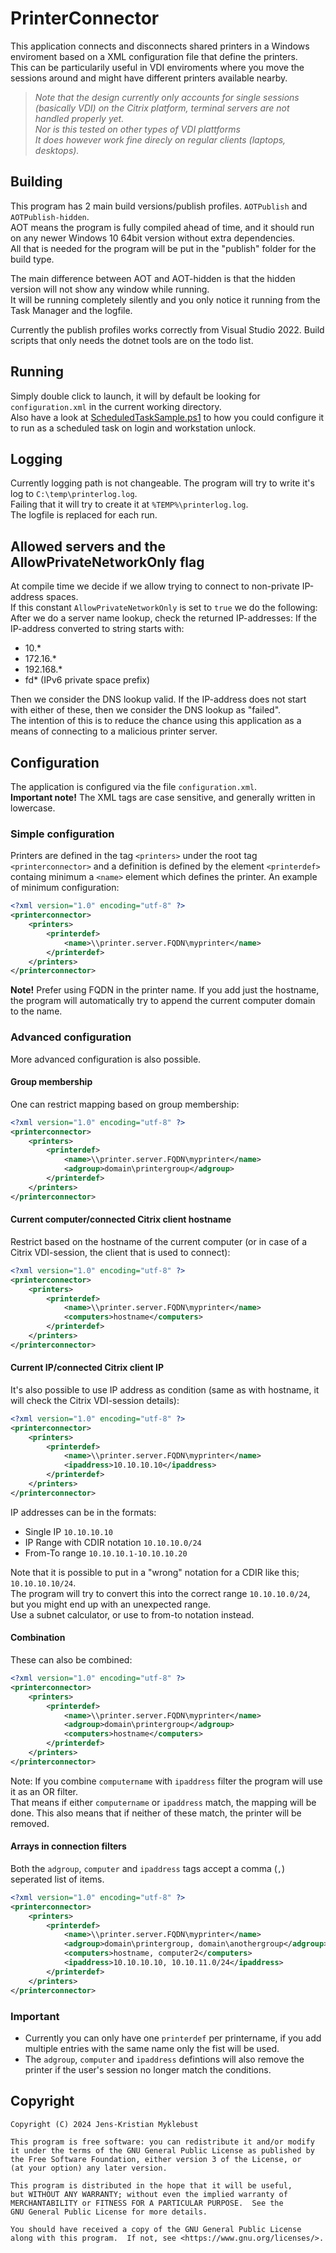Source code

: # PrinterConnector
This application connects and disconnects shared printers in a Windows enviroment based on a XML configuration file that define the printers.  
This can be particularily useful in VDI enviroments where you move the sessions around and might have different printers available nearby.  
>_Note that the design currently only accounts for single sessions (basically VDI) on the Citrix platform, terminal servers are not handled properly yet._  
_Nor is this tested on other types of VDI plattforms_  
_It does however work fine direcly on regular clients (laptops, desktops)._

## Building
This program has 2 main build versions/publish profiles. `AOTPublish` and `AOTPublish-hidden`.  
AOT means the program is fully compiled ahead of time, and it should run on any newer Windows 10 64bit version without extra dependencies.  
All that is needed for the program will be put in the "publish" folder for the build type.

The main difference between AOT and AOT-hidden is that the hidden version will not show any window while running.  
It will be running completely silently and you only notice it running from the Task Manager and the logfile.

Currently the publish profiles works correctly from Visual Studio 2022. Build scripts that only needs the dotnet tools are on the todo list.

## Running
Simply double click to launch, it will by default be looking for `configuration.xml` in the current working directory.  
Also have a look at [ScheduledTaskSample.ps1](ScheduledTaskSample.ps1) to how you could configure it to run as a scheduled task on login and workstation unlock.

## Logging
Currently logging path is not changeable. The program will try to write it's log to `C:\temp\printerlog.log`.  
Failing that it will try to create it at `%TEMP%\printerlog.log`.  
The logfile is replaced for each run.

## Allowed servers and the AllowPrivateNetworkOnly flag
At compile time we decide if we allow trying to connect to non-private IP-address spaces.  
If this constant `AllowPrivateNetworkOnly` is set to `true` we do the following:
After we do a server name lookup, check the returned IP-addresses:
If the IP-address converted to string starts with:
- 10.*
- 172.16.*
- 192.168.*
- fd* (IPv6 private space prefix)

Then we consider the DNS lookup valid. If the IP-address does not start with either of these, then we consider the DNS lookup as "failed".  
The intention of this is to reduce the chance using this application as a means of connecting to a malicious printer server.

## Configuration
The application is configured via the file `configuration.xml`.  
**Important note!** The XML tags are case sensitive, and generally written in lowercase.

### Simple configuration
Printers are defined in the tag `<printers>` under the root tag `<printerconnector>` and a definition is defined by the element `<printerdef>` containg minimum a `<name>` element which defines the printer.
An example of minimum configuration:
```configuration.xml
<?xml version="1.0" encoding="utf-8" ?>
<printerconnector>
	<printers>
		<printerdef>
			<name>\\printer.server.FQDN\myprinter</name>
		</printerdef>
	</printers>
</printerconnector>
```
**Note!** Prefer using FQDN in the printer name.
If you add just the hostname, the program will automatically try to append the current computer domain to the name.

### Advanced configuration
More advanced configuration is also possible.

#### Group membership
One can restrict mapping based on group membership:
```configuration.xml
<?xml version="1.0" encoding="utf-8" ?>
<printerconnector>
	<printers>
		<printerdef>
			<name>\\printer.server.FQDN\myprinter</name>
			<adgroup>domain\printergroup</adgroup>
		</printerdef>
	</printers>
</printerconnector>
```

#### Current computer/connected Citrix client hostname
Restrict based on the hostname of the current computer (or in case of a Citrix VDI-session, the client that is used to connect):
```configuration.xml
<?xml version="1.0" encoding="utf-8" ?>
<printerconnector>
	<printers>
		<printerdef>
			<name>\\printer.server.FQDN\myprinter</name>
			<computers>hostname</computers>
		</printerdef>
	</printers>
</printerconnector>
```  

#### Current IP/connected Citrix client IP
It's also possible to use IP address as condition (same as with hostname, it will check the Citrix VDI-session details):
```configuration.xml
<?xml version="1.0" encoding="utf-8" ?>
<printerconnector>
	<printers>
		<printerdef>
			<name>\\printer.server.FQDN\myprinter</name>
			<ipaddress>10.10.10.10</ipaddress>
		</printerdef>
	</printers>
</printerconnector>
```  
IP addresses can be in the formats:  
- Single IP `10.10.10.10`
- IP Range with CDIR notation `10.10.10.0/24`
- From-To range `10.10.10.1-10.10.10.20`

Note that it is possible to put in a "wrong" notation for a CDIR like this; `10.10.10.10/24`.  
The program will try to convert this into the correct range `10.10.10.0/24`, but you might end up with an unexpected range.  
Use a subnet calculator, or use to from-to notation instead.

#### Combination
These can also be combined:
```configuration.xml
<?xml version="1.0" encoding="utf-8" ?>
<printerconnector>
	<printers>
		<printerdef>
			<name>\\printer.server.FQDN\myprinter</name>
			<adgroup>domain\printergroup</adgroup>
			<computers>hostname</computers>
		</printerdef>
	</printers>
</printerconnector>
```
Note: If you combine `computername` with `ipaddress` filter the program will use it as an OR filter.  
That means if either `computername` or `ipaddress` match, the mapping will be done.
This also means that if neither of these match, the printer will be removed.

#### Arrays in connection filters
Both the `adgroup`, `computer` and `ipaddress` tags accept a comma (`,`) seperated list of items.
```configuration.xml
<?xml version="1.0" encoding="utf-8" ?>
<printerconnector>
	<printers>
		<printerdef>
			<name>\\printer.server.FQDN\myprinter</name>
			<adgroup>domain\printergroup, domain\anothergroup</adgroup>
			<computers>hostname, computer2</computers>
			<ipaddress>10.10.10.10, 10.10.11.0/24</ipaddress>
		</printerdef>
	</printers>
</printerconnector>
```

### Important
- Currently you can only have one `printerdef` per printername, if you add multiple entries with the same name only the fist will be used.  
- The `adgroup`, `computer` and `ipaddress` defintions will also remove the printer if the user's session no longer match the conditions. 



## Copyright
```
Copyright (C) 2024 Jens-Kristian Myklebust

This program is free software: you can redistribute it and/or modify
it under the terms of the GNU General Public License as published by
the Free Software Foundation, either version 3 of the License, or
(at your option) any later version.

This program is distributed in the hope that it will be useful,
but WITHOUT ANY WARRANTY; without even the implied warranty of
MERCHANTABILITY or FITNESS FOR A PARTICULAR PURPOSE.  See the
GNU General Public License for more details.

You should have received a copy of the GNU General Public License
along with this program.  If not, see <https://www.gnu.org/licenses/>.
```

_ _ _

Exercise goal:
Beginning at the line above that contains "AOT means the", return each line exactly through the line that contains "- fd* (IPv6 private space prefix)", and no others.

Result:
AOT means the program is fully compiled ahead of time, and it should run on any newer Windows 10 64bit version without extra dependencies.  
All that is needed for the program will be put in the "publish" folder for the build type.

The main difference between AOT and AOT-hidden is that the hidden version will not show any window while running.  
It will be running completely silently and you only notice it running from the Task Manager and the logfile.

Currently the publish profiles works correctly from Visual Studio 2022. Build scripts that only needs the dotnet tools are on the todo list.

## Running
Simply double click to launch, it will by default be looking for `configuration.xml` in the current working directory.  
Also have a look at [ScheduledTaskSample.ps1](ScheduledTaskSample.ps1) to how you could configure it to run as a scheduled task on login and workstation unlock.

## Logging
Currently logging path is not changeable. The program will try to write it's log to `C:\temp\printerlog.log`.  
Failing that it will try to create it at `%TEMP%\printerlog.log`.  
The logfile is replaced for each run.

## Allowed servers and the AllowPrivateNetworkOnly flag
At compile time we decide if we allow trying to connect to non-private IP-address spaces.  
If this constant `AllowPrivateNetworkOnly` is set to `true` we do the following:
After we do a server name lookup, check the returned IP-addresses:
If the IP-address converted to string starts with:
- 10.*
- 172.16.*
- 192.168.*
- fd* (IPv6 private space prefix)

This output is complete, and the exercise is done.